Exercise directions: Look through the data below. Show each line where the string "binom" occurs.

Data under study:
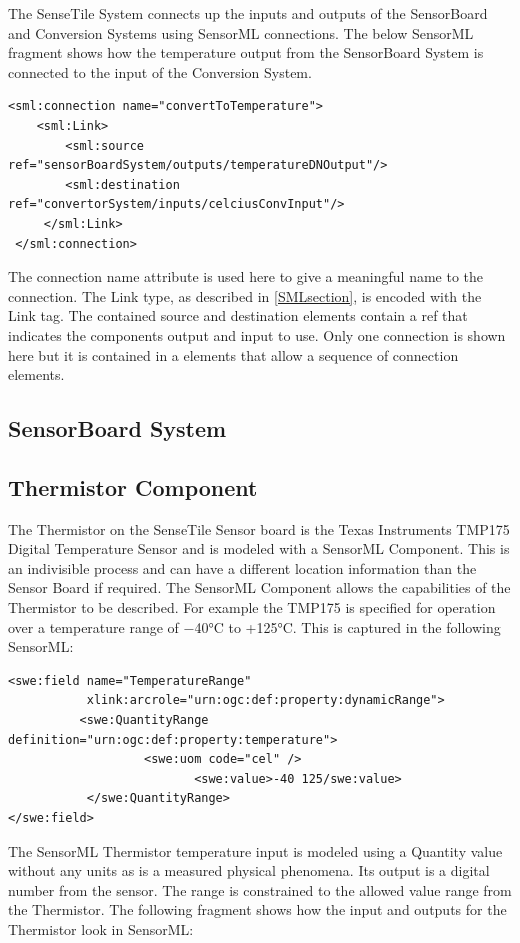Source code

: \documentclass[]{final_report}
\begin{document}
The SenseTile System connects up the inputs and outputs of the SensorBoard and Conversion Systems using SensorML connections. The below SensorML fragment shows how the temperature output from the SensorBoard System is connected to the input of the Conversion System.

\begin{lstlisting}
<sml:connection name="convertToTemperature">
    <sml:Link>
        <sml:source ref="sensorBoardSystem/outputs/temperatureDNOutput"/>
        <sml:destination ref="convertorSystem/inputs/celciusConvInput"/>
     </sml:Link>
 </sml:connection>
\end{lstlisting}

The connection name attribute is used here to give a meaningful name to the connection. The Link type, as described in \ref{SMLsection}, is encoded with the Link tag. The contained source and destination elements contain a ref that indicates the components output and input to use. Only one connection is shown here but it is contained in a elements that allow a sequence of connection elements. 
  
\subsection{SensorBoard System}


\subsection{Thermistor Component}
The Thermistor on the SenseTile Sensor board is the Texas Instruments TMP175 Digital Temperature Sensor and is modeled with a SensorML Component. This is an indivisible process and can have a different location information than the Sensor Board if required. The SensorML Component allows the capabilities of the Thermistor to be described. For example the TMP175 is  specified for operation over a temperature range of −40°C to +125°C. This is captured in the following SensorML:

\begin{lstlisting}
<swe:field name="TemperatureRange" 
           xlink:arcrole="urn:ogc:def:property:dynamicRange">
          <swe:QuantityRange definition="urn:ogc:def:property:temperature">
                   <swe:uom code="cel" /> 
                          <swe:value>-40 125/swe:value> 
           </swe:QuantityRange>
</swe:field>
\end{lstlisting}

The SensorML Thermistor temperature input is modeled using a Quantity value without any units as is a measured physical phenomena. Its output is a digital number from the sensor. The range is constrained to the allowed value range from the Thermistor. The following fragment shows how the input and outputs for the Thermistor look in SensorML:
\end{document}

...

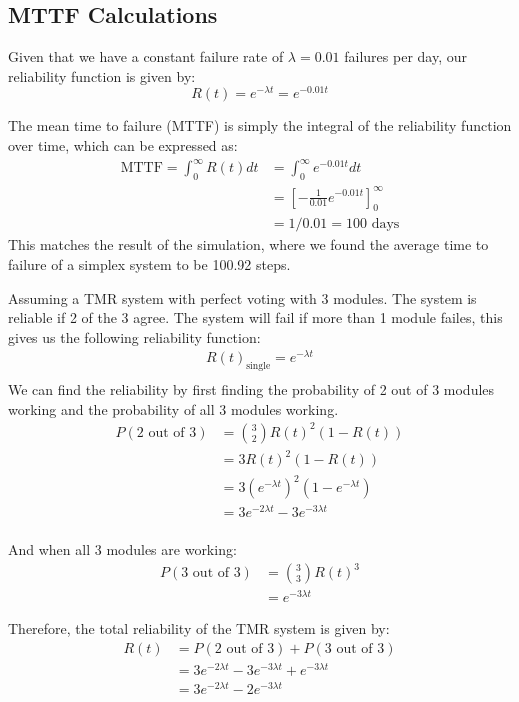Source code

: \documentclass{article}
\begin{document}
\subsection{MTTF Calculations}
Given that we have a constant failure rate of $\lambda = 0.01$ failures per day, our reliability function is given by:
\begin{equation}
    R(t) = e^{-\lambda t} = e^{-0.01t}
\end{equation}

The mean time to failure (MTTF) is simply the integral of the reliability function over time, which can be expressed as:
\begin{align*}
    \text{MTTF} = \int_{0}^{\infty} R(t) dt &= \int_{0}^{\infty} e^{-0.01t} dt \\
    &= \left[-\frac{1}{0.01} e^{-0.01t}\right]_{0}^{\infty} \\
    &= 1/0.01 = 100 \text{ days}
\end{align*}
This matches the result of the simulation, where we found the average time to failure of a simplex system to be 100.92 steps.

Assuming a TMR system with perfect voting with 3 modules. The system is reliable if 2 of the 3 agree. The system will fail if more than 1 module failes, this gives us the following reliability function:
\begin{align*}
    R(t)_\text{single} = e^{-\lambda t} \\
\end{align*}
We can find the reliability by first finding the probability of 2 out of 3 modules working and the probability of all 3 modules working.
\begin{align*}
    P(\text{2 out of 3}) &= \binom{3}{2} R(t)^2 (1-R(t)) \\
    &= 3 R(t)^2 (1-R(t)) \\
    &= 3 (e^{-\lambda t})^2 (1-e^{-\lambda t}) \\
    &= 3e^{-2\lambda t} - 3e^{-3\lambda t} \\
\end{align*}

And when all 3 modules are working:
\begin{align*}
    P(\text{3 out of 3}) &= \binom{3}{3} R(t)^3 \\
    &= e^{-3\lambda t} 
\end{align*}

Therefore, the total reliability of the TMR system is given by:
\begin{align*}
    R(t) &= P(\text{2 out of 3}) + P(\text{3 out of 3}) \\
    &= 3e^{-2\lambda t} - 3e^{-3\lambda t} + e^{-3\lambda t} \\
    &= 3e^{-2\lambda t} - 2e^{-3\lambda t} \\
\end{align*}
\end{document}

Written solution:
    P(\text{2 out of 3}) &= \binom{3}{2} R(t)^2 (1-R(t)) \\
    P(\text{3 out of 3}) &= \binom{3}{3} R(t)^3 \\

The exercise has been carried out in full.